> AVAILABLE DATA

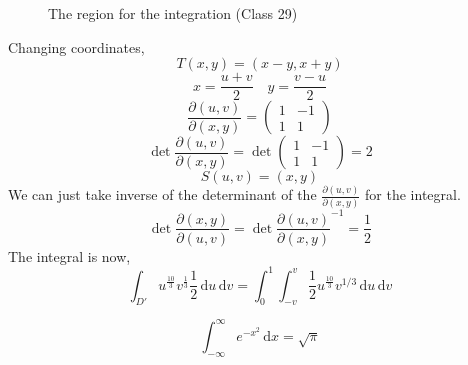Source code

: \documentclass[letter]{article}
\renewcommand{\d}{\,\mathrm{d}}
\begin{document}
\begin{figure}[ht]
    \centering
    \caption{The region for the integration (Class 29)}
    \label{fig:the-region-for-the-integration-(class-29)}
\end{figure}
Changing coordinates, 
\[
T(x,y) = (x-y, x+y)
\]
\[
x = \frac{u+v}{2} \quad y = \frac{v - u}{2}
\]
\[
\frac{
\partial 
\left( u, v\right)
}{\partial
\left(x , y\right)}  = 
\begin{pmatrix} 1 & -1 \\ 1 & 1 \end{pmatrix} 
\] 
\[ 
\det 	\frac{
\partial 
\left( u, v\right)
}{\partial
\left(x , y\right)}  = 
\det \begin{pmatrix} 1 & -1 \\ 1 & 1 \end{pmatrix}  = 2
\] 
\[
S (u , v) = (x,y)
\] 
We can just take inverse of the determinant of the $\frac{\partial (u,v)}{\partial (x,y)}$ for the integral.
\[
\det 
\frac{\partial (x,y)}{\partial (u,v)} = \det \frac{\partial (u,v)}{\partial (x,y)}^{-1}= \frac{1}{2}
\] 
The integral is now,
\[
	\int_{D'} u^{\frac{10}{3}} v^{\frac{1}{3}} \frac{1}{2} \d u \d v
= \int_{0}^{1} \int_{-v}^{v} \frac{1}{2} u^{\frac{10}{3}} v^{1 / 3} \d u \d v  
\]

\[
\int_{-\infty}^{\infty} e^{-x ^2 } \d x = \sqrt{ \pi }  
\] 
\end{document}
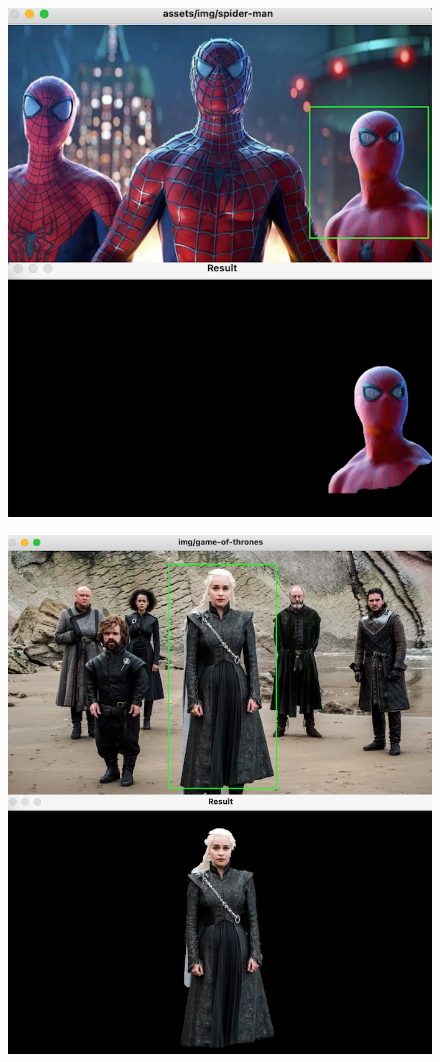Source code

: \documentclass{article}
\begin{document}
\begin{figure}[H]
\centering
\begin{minipage}{.5\textwidth}
  \centering
  \includegraphics[scale=0.27]{test-spider-man}
  \label{fig:test3}
\end{minipage}%
\begin{minipage}{.5\textwidth}
  \centering
  \includegraphics[scale=0.27]{test-game-of-thrones}

\end{minipage}
\end{figure}
\end{document}

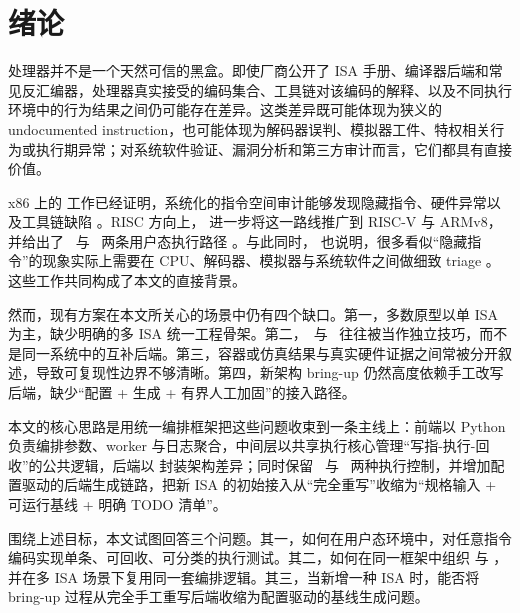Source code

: \chapter{绪论}

处理器并不是一个天然可信的黑盒。即使厂商公开了 ISA 手册、编译器后端和常见反汇编器，处理器真实接受的编码集合、工具链对该编码的解释、以及不同执行环境中的行为结果之间仍可能存在差异。这类差异既可能体现为狭义的 undocumented instruction，也可能体现为解码器误判、模拟器工件、特权相关行为或执行期异常；对系统软件验证、漏洞分析和第三方审计而言，它们都具有直接价值。

x86 上的  工作已经证明，系统化的指令空间审计能够发现隐藏指令、硬件异常以及工具链缺陷 \citep{domas2017breakingx86}。RISC 方向上， 进一步将这一路线推广到 RISC-V 与 ARMv8，并给出了 \ptracebackend\ 与 \memcage\ 两条用户态执行路径 \citep{Dofferhoff_2020}。与此同时， 也说明，很多看似“隐藏指令”的现象实际上需要在 CPU、解码器、模拟器与系统软件之间做细致 triage \citep{Strupe_2020}。这些工作共同构成了本文的直接背景。

然而，现有方案在本文所关心的场景中仍有四个缺口。第一，多数原型以单 ISA 为主，缺少明确的多 ISA 统一工程骨架。第二，\memcage\ 与 \ptracebackend\ 往往被当作独立技巧，而不是同一系统中的互补后端。第三，容器或仿真结果与真实硬件证据之间常被分开叙述，导致可复现性边界不够清晰。第四，新架构 bring-up 仍然高度依赖手工改写后端，缺少“配置 + 生成 + 有界人工加固”的接入路径。

本文的核心思路是用统一编排框架把这些问题收束到一条主线上：前端以 Python 负责编排参数、worker 与日志聚合，中间层以共享执行核心管理“写指-执行-回收”的公共逻辑，后端以  封装架构差异；同时保留 \memcage\ 与 \ptracebackend\ 两种执行控制，并增加配置驱动的后端生成链路，把新 ISA 的初始接入从“完全重写”收缩为“规格输入 + 可运行基线 + 明确 TODO 清单”。


围绕上述目标，本文试图回答三个问题。其一，如何在用户态环境中，对任意指令编码实现单条、可回收、可分类的执行测试。其二，如何在同一框架中组织 \memcage{} 与 \ptracebackend{}，并在多 ISA 场景下复用同一套编排逻辑。其三，当新增一种 ISA 时，能否将 bring-up 过程从完全手工重写后端收缩为配置驱动的基线生成问题。

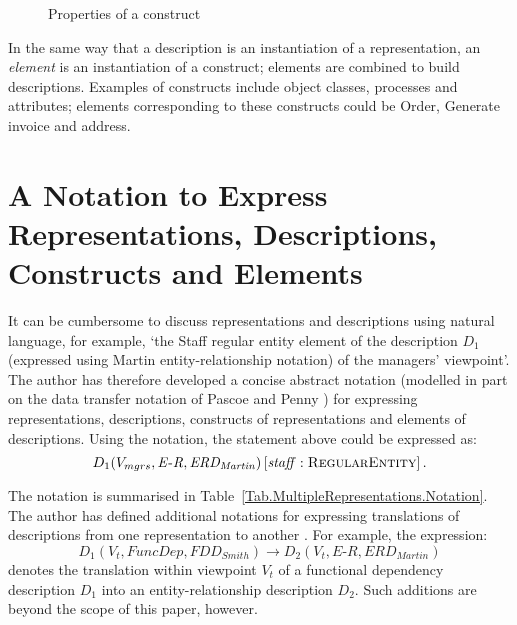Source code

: \documentclass[10pt]{llncs}
\newcommand{\ER}{\mathit{E\textrm{-}R}}
\newcommand{\Martin}{\mathit{ERD_{Martin}}}
\newcommand{\FD}{\mathit{FuncDep}}
\newcommand{\Smith}{\mathit{FDD_{Smith}}}
\newcommand{\Description}[4]{\ensuremath{#1(#2,#3,#4)}}
\newcommand{\domain}[1]{\textsc{#1}}
\newcommand{\Elementt}[3]{\ensuremath{ #1 \left[ #2 : \domain{#3} \right] }}
\begin{document}

\begin{figure}[htbp]
	\centering
	\caption{Properties of a construct}
	\label{Fig.MultipleRepresentations.Properties}
\end{figure}


In the same way that a description is an instantiation of a representation, an \emph{element} is an instantiation of a construct; elements are combined to build descriptions. Examples of constructs include object classes, processes and attributes; elements corresponding to these constructs could be \textsf{Order}, \textsf{Generate invoice} and \textsf{address}.


\section{A Notation to Express Representations, Descriptions, Constructs and Elements}
\label{Sec:Notation}

It can be cumbersome to discuss representations and descriptions using natural language, for example, `the \textsf{Staff} regular entity element of the description $D_{1}$ (expressed using Martin entity-relationship notation) of the managers' viewpoint'. The author has therefore developed a concise abstract notation (modelled in part on the data transfer notation of Pascoe and Penny \cite{Pasc:RT:1995}) for expressing representations, descriptions, constructs of representations and elements of descriptions. Using the notation, the statement above could be expressed as:
\[	\Elementt{\Description{D_{1}}{V_{mgrs}}{\ER}{\Martin}}{\mathit{staff}}{RegularEntity}\text{.}	\]

The notation is summarised in Table~\ref{Tab.MultipleRepresentations.Notation}. The author has defined additional notations for expressing translations of descriptions from one representation to another \cite{Stan:N:1999:PhD}. For example, the expression:
\[	\Description{D_{1}}{V_{t}}{\FD}{\Smith} \rightarrow \Description{D_{2}}{V_{t}}{\ER}{\Martin}
\]
denotes the translation within viewpoint $V_{t}$ of a functional dependency description $D_{1}$ into an entity-relationship description $D_{2}$. Such additions are beyond the scope of this paper, however.

\end{document}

> TASK
Among the lines of the material, find those that hold the word "viewpoint" and copy them.

> EXERCISE ANSWER
It can be cumbersome to discuss representations and descriptions using natural language, for example, `the \textsf{Staff} regular entity element of the description $D_{1}$ (expressed using Martin entity-relationship notation) of the managers' viewpoint'. The author has therefore developed a concise abstract notation (modelled in part on the data transfer notation of Pascoe and Penny \cite{Pasc:RT:1995}) for expressing representations, descriptions, constructs of representations and elements of descriptions. Using the notation, the statement above could be expressed as:
denotes the translation within viewpoint $V_{t}$ of a functional dependency description $D_{1}$ into an entity-relationship description $D_{2}$. Such additions are beyond the scope of this paper, however.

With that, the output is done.